Obama de-funds Yucca Mountain

Nuclear Monitor Issue: 
#685
5934
19/03/2009
Michael Marriott
Article

In the first step toward permanently ending the controversial proposed Yucca Mountain, Nevada high-level radioactive waste dump, President Barack Obama’s first budget ends nearly all funding for the project -- fulfilling an Obama campaign promise.

Yes, elections do matter.

The decision to end nearly all funding for Yucca Mountain was announced quietly, tucked away at the very end of Obama’s initial FY 2010 budget statement for the Department of Energy: “The Yucca Mountain program will be scaled back to those costs necessary to answer inquiries from the Nuclear Regulatory Commission, while the Administration devises a new strategy toward nuclear waste disposal.”

Full budget documents have not yet been released, so how much those “costs necessary…” will amount to isn’t yet known. But administration officials, including Energy Secretary Steven Chu, have made it clear that the Yucca Mountain project is finished. Under intense questioning from pro-nuclear Senators, Secretary Chu told the Senate Budget Committee March 11 that the Energy Department will set up a high-level panel to review U.S. radioactive waste policy and submit recommendations by the end of the year.

Some of the senators, such as New Hampshire Republican Judd Gregg, were less upset about the end of the Yucca Mountain project than at the signal ending the project says about the future of nuclear power. They were also concerned that in his quasi-State of the Union speech in February, Obama listed several energy technologies his administration will support; nuclear power was not among them.

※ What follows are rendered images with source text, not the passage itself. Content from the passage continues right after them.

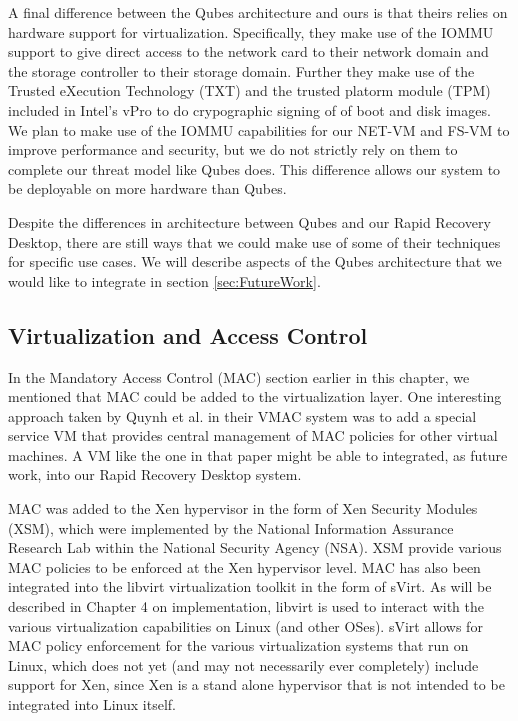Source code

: A final difference between the Qubes architecture and ours is that theirs relies on hardware support for virtualization. Specifically, they make use of the IOMMU support to give direct access to the network card to their network domain and the storage controller to their storage domain. Further they make use of the Trusted eXecution Technology (TXT) and the trusted platorm module (TPM) included in Intel's vPro to do crypographic signing of of boot and disk images. We plan to make use of the IOMMU capabilities for our NET-VM and FS-VM to improve performance and security, but we do not strictly rely on them to complete our threat model like Qubes does. This difference allows our system to be deployable on more hardware than Qubes.

Despite the differences in architecture between Qubes and our Rapid Recovery Desktop, there are still ways that we could make use of some of their techniques for specific use cases. We will describe aspects of the Qubes architecture that we would like to integrate in section \ref{sec:FutureWork}.

\subsection{Virtualization and Access Control}

In the Mandatory Access Control (MAC) section earlier in this chapter, we mentioned that MAC could be added to the virtualization layer. One interesting approach taken by Quynh et al.\cite{Quynh_2006} in their VMAC system was to add a special service VM that provides central management of MAC policies for other virtual machines. A VM like the one in that paper might be able to integrated, as future work, into our Rapid Recovery Desktop system.

MAC was added to the Xen hypervisor in the form of Xen Security Modules (XSM)\cite{xsm_xen_summit_3rd,xsm_xen_summit_4th}, which were implemented by the National Information Assurance Research Lab within the National Security Agency (NSA). XSM provide various MAC policies to be enforced at the Xen hypervisor level. MAC has also been integrated into the libvirt virtualization toolkit\cite{libvirt_website} in the form of sVirt\cite{sVirt_website}. As will be described in Chapter 4 on implementation, libvirt is used to interact with the various virtualization capabilities on Linux (and other OSes).  sVirt allows for MAC policy enforcement for the various virtualization systems that run on Linux, which does not yet (and may not necessarily ever completely) include support for Xen, since Xen is a stand alone hypervisor that is not intended to be integrated into Linux itself.


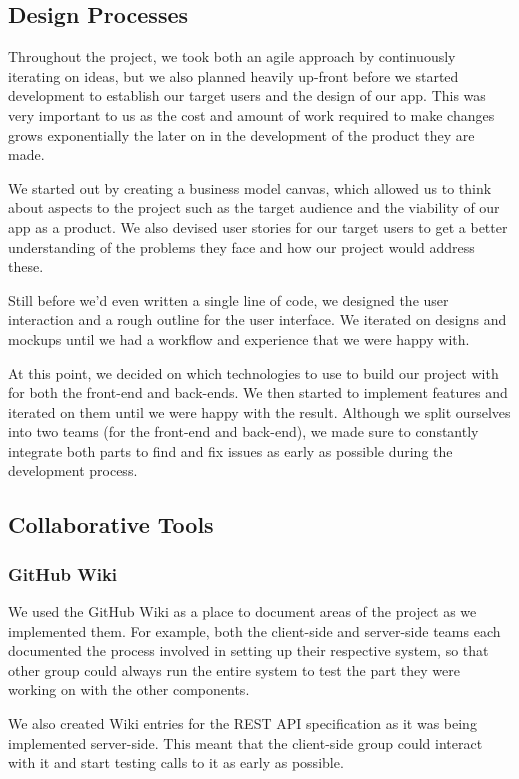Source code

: \documentclass[11pt]{article}
\begin{document}
\subsection {Design Processes}

Throughout the project, we took both an agile approach by continuously iterating on ideas, but we also planned heavily up-front before we started development to establish our target users and the design of our app. This was very important to us as the cost and amount of work required to make changes grows exponentially the later on in the development of the product they are made.

We started out by creating a business model canvas, which allowed us to think about aspects to the project such as the target audience and the viability of our app as a product. We also devised user stories for our target users to get a better understanding of the problems they face and how our project would address these.

Still before we'd even written a single line of code, we designed the user interaction and a rough outline for the user interface. We iterated on designs and mockups until we had a workflow and experience that we were happy with.

At this point, we decided on which technologies to use to build our project with for both the front-end and back-ends. We then started to implement features and iterated on them until we were happy with the result. Although we split ourselves into two teams (for the front-end and back-end), we made sure to constantly integrate both parts to find and fix issues as early as possible during the development process.

\subsection {Collaborative Tools}
\subsubsection {GitHub Wiki}
We used the GitHub Wiki as a place to document areas of the project as we implemented them. For example, both the client-side and server-side teams each documented the process involved in setting up their respective system, so that other group could always run the entire system to test the part they were working on with the other components.

We also created Wiki entries for the REST API specification as it was being implemented server-side. This meant that the client-side group could interact with it and start testing calls to it as early as possible.
\end{document}
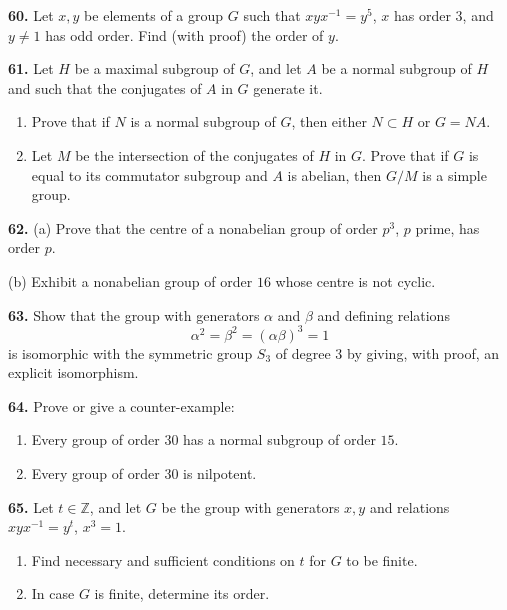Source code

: \documentclass[a4paper,11pt,final]{memoir}%
\theoremstyle{nonumberplain}
\begin{document}
\medskip\noindent\textbf{60.} Let $x,y$ be elements of a group $G$ such that
$xyx^{-1}=y^{5}$, $x$ has order $3$, and $y\neq1$ has odd order. Find (with
proof) the order of $y$.

\medskip\noindent\textbf{61.} Let $H$ be a maximal subgroup of $G$, and let
$A$ be a normal subgroup of $H$ and such that the conjugates of $A$ in $G$
generate it.

\begin{enumerate}
\item Prove that if $N$ is a normal subgroup of $G$, then either $N\subset H$
or $G=NA$.

\item Let $M$ be the intersection of the conjugates of $H$ in $G$. Prove that
if $G$ is equal to its commutator subgroup and $A$ is abelian, then $G/M $ is
a simple group.
\end{enumerate}

\medskip\noindent\textbf{62.} (a) Prove that the centre of a nonabelian group
of order $p^{3}$, $p$ prime, has order $p$.

\noindent(b) Exhibit a nonabelian group of order $16$ whose centre is not cyclic.

\medskip\noindent\textbf{63.} Show that the group with generators $\alpha$ and
$\beta$ and defining relations
\[
\alpha^{2}=\beta^{2}=(\alpha\beta)^{3}=1
\]
is isomorphic with the symmetric group $S_{3}$ of degree $3$ by giving, with
proof, an explicit isomorphism.

\medskip\noindent\textbf{64.} Prove or give a counter-example:

\begin{enumerate}
\item Every group of order $30$ has a normal subgroup of order $15$.

\item Every group of order $30$ is nilpotent.
\end{enumerate}

\medskip\noindent\textbf{65.} Let $t\in\mathbb{Z}$, and let $G$ be the group
with generators $x,y$ and relations $xyx^{-1}=y^{t}$, $x^{3}=1$.

\begin{enumerate}
\item Find necessary and sufficient conditions on $t$ for $G$ to be finite.

\item In case $G$ is finite, determine its order.
\end{enumerate}
\end{document}
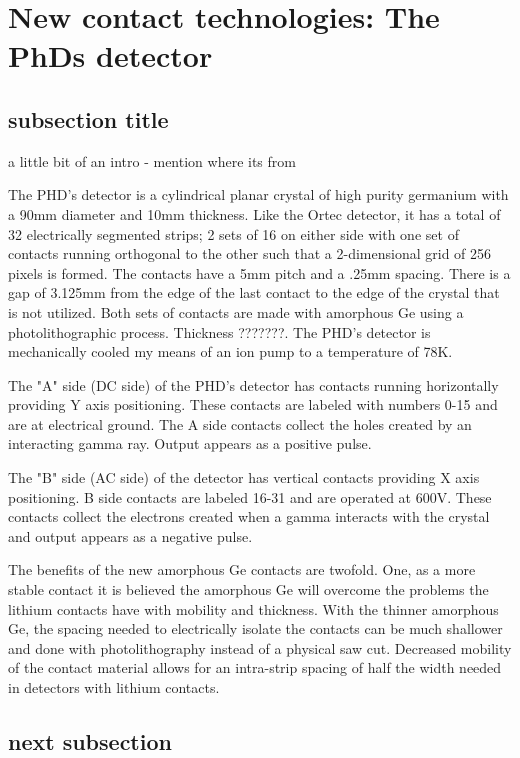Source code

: \chapter{New contact technologies: The PhDs detector}
\label{ch:New contact technologies: The PhDs detector}
\section{subsection title}
\indent a little bit of an intro  -  mention where its from

The PHD's detector is a cylindrical planar crystal of high purity germanium with a 90mm diameter and 10mm thickness. Like the Ortec detector, it has a total of 32 electrically segmented strips; 2 sets of 16 on either side with one set of contacts running orthogonal to the other such that a 2-dimensional grid of 256 pixels is formed. The contacts have a 5mm pitch and a .25mm spacing. There is a gap of 3.125mm from the edge of the last contact to the edge of the crystal that is not utilized. Both sets of contacts are made with amorphous Ge using a photolithographic process. Thickness ???????. The PHD's detector is mechanically cooled my means of an ion pump to a temperature of 78K.

The "A" side (DC side) of the PHD's detector has contacts running horizontally providing Y axis positioning. These contacts are labeled with numbers 0-15 and are at electrical ground. The A side contacts collect the holes created by an interacting gamma ray. Output appears as a positive pulse. 

The "B" side (AC side) of the detector has vertical contacts providing X axis positioning. B side contacts are labeled 16-31 and are operated at 600V. These contacts collect the electrons created when a gamma interacts with the crystal and output appears as a negative pulse.

The benefits of the new amorphous Ge contacts are twofold. One, as a more stable contact it is believed the amorphous Ge will overcome the problems the lithium contacts have with mobility and thickness. With the thinner amorphous Ge, the spacing needed to electrically isolate the contacts can be much shallower and done with photolithography instead of a physical saw cut. Decreased mobility of the contact material allows for an intra-strip spacing of half the width needed in detectors with lithium contacts.

\section{next subsection}
\indent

Chu told the senators that nuclear power is “an essential part of our energy mix” and promised to accelerate the existing $18.5 Billion (14 Billion Euro) loan guarantee program for new reactor construction. But Chu didn’t promise to seek or support more loan guarantees. And it’s unclear how the existing program could be accelerated in practical terms, since no new reactors are even close to obtaining licenses from the Nuclear Regulatory Commission.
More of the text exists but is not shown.